Homeland Security Committee chair Bennie Thompson (D-Mississippi) and ranking member John Katko (R-New York) seem to have agreed on a proposed format and scope of the commission, made up of five Democrats and five Republicans appointed by their party leadership. The commission will only be able to issue subpoenas with a majority vote or agreement between the chair – a Democrat – and the Republican vice-chair. Its report will be due by the end of the year.

Pro-Democrat commentators hailed the published details, saying that Democrats have “real control” over the direction of the investigation, which will focus on the “terror attack on US democracy.”

House Speaker Nancy Pelosi (D-California) hopes to have the commission bill up for a floor vote “as soon as next week,” she said on Friday.

“It is imperative that we seek the truth of what happened on January 6 with an independent, bipartisan 9/11-type Commission to examine and report upon the facts, causes and security relating to the terrorist mob attack,” Pelosi said at a press conference.

Democrats reportedly hope to pass both that and an emergency funding bill before Congress adjourns for Memorial Day recess at the end of May. The $1.9 billion proposal prepared by House Appropriations Democrats would foot the bill for deploying National Guard troops at the Capitol since January, give tens of millions of dollars to Capitol Police, and fund “future security needs” including retractable fencing. However, some Democrats have balked at giving so much money to police without additional oversight.

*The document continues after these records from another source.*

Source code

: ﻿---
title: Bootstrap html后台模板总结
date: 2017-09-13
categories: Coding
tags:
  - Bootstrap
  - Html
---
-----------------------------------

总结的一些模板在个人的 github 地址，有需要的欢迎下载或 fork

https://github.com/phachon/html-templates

The Democrats’ rush to launch the January 6 commission comes as Republicans have begun pushing back on their narrative of the riot being an “insurrection” supposedly incited by Trump. Katko is one of the ten Republicans in the House, led by Liz Cheney (R-Wyoming), who voted to impeach Trump in January. 

On Wednesday, Republicans ousted Cheney from her role as Conference chair, replacing her with New York Republican Elise Stefanik. Meanwhile, Rep. Louie Gohmert (R-Texas) challenged the Democrats’ characterization of the January 6 events, arguing there is “no evidence this was an armed insurrection” and that there have been worse things in US history – and that of the Capitol – than people “without any firearms coming into a building.”

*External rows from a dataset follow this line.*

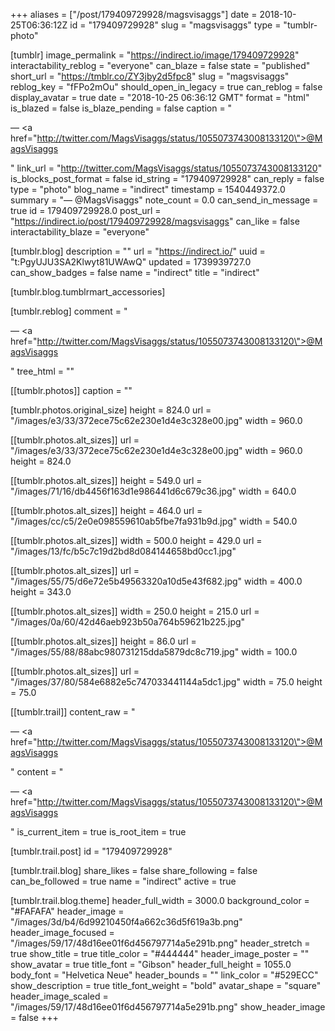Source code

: +++
aliases = ["/post/179409729928/magsvisaggs"]
date = 2018-10-25T06:36:12Z
id = "179409729928"
slug = "magsvisaggs"
type = "tumblr-photo"

[tumblr]
image_permalink = "https://indirect.io/image/179409729928"
interactability_reblog = "everyone"
can_blaze = false
state = "published"
short_url = "https://tmblr.co/ZY3jby2d5fpc8"
slug = "magsvisaggs"
reblog_key = "fFPo2mOu"
should_open_in_legacy = true
can_reblog = false
display_avatar = true
date = "2018-10-25 06:36:12 GMT"
format = "html"
is_blazed = false
is_blaze_pending = false
caption = "<p>— <a href=\"http://twitter.com/MagsVisaggs/status/1055073743008133120\">@MagsVisaggs</a></p>"
link_url = "http://twitter.com/MagsVisaggs/status/1055073743008133120"
is_blocks_post_format = false
id_string = "179409729928"
can_reply = false
type = "photo"
blog_name = "indirect"
timestamp = 1540449372.0
summary = "— @MagsVisaggs"
note_count = 0.0
can_send_in_message = true
id = 179409729928.0
post_url = "https://indirect.io/post/179409729928/magsvisaggs"
can_like = false
interactability_blaze = "everyone"

[tumblr.blog]
description = ""
url = "https://indirect.io/"
uuid = "t:PgyUJU3SA2Klwyt81UWAwQ"
updated = 1739939727.0
can_show_badges = false
name = "indirect"
title = "indirect"

[tumblr.blog.tumblrmart_accessories]

[tumblr.reblog]
comment = "<p>— <a href=\"http://twitter.com/MagsVisaggs/status/1055073743008133120\">@MagsVisaggs</a></p>"
tree_html = ""

[[tumblr.photos]]
caption = ""

[tumblr.photos.original_size]
height = 824.0
url = "/images/e3/33/372ece75c62e230e1d4e3c328e00.jpg"
width = 960.0

[[tumblr.photos.alt_sizes]]
url = "/images/e3/33/372ece75c62e230e1d4e3c328e00.jpg"
width = 960.0
height = 824.0

[[tumblr.photos.alt_sizes]]
height = 549.0
url = "/images/71/16/db4456f163d1e986441d6c679c36.jpg"
width = 640.0

[[tumblr.photos.alt_sizes]]
height = 464.0
url = "/images/cc/c5/2e0e098559610ab5fbe7fa931b9d.jpg"
width = 540.0

[[tumblr.photos.alt_sizes]]
width = 500.0
height = 429.0
url = "/images/13/fc/b5c7c19d2bd8d084144658bd0cc1.jpg"

[[tumblr.photos.alt_sizes]]
url = "/images/55/75/d6e72e5b49563320a10d5e43f682.jpg"
width = 400.0
height = 343.0

[[tumblr.photos.alt_sizes]]
width = 250.0
height = 215.0
url = "/images/0a/60/42d46aeb923b50a764b59621b225.jpg"

[[tumblr.photos.alt_sizes]]
height = 86.0
url = "/images/55/88/88abc980731215dda5879dc8c719.jpg"
width = 100.0

[[tumblr.photos.alt_sizes]]
url = "/images/37/80/584e6882e5c747033441144a5dc1.jpg"
width = 75.0
height = 75.0

[[tumblr.trail]]
content_raw = "<p>— <a href=\"http://twitter.com/MagsVisaggs/status/1055073743008133120\">@MagsVisaggs</a></p>"
content = "<p>&mdash; <a href=\"http://twitter.com/MagsVisaggs/status/1055073743008133120\">@MagsVisaggs</a></p>"
is_current_item = true
is_root_item = true

[tumblr.trail.post]
id = "179409729928"

[tumblr.trail.blog]
share_likes = false
share_following = false
can_be_followed = true
name = "indirect"
active = true

[tumblr.trail.blog.theme]
header_full_width = 3000.0
background_color = "#FAFAFA"
header_image = "/images/3d/b4/6d99210450f4a662c36d5f619a3b.png"
header_image_focused = "/images/59/17/48d16ee01f6d456797714a5e291b.png"
header_stretch = true
show_title = true
title_color = "#444444"
header_image_poster = ""
show_avatar = true
title_font = "Gibson"
header_full_height = 1055.0
body_font = "Helvetica Neue"
header_bounds = ""
link_color = "#529ECC"
show_description = true
title_font_weight = "bold"
avatar_shape = "square"
header_image_scaled = "/images/59/17/48d16ee01f6d456797714a5e291b.png"
show_header_image = false
+++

As both chambers of Congress met on January 6 to certify the 2020 Electoral College vote – according to which Democrat Joe Biden would become president – Trump held a rally outside the White House, arguing there were irregularities that courts and state officials refused to address. Before he finished speaking, a group of demonstrators breached the fence around the Capitol, and later forced entry into the building, disrupting the session just as both chambers began considering objections by Republican lawmakers. 

While media reports claimed five people were killed in the commotion, the only actual homicide was the death of Ashli Babbitt, an Air Force veteran and Trump supporter fatally shot by an unidentified security officer. Three other protesters died of unrelated medical emergencies during the riot. Capitol Police officer Brian Sicknick –  initially reported to have died of injuries inflicted by “insurrectionists” – died of a double stroke, the medical examiner admitted three months later.

Most of the 400 or so people arrested in connection with the riot have been charged with trespassing or interfering with government operations. Democrats and corporate media have continued to insist the riot was an “insurrection” directly incited by Trump, with Biden claiming in his joint address to Congress at the end of April that it was “the worst attack on our democracy since the Civil War.”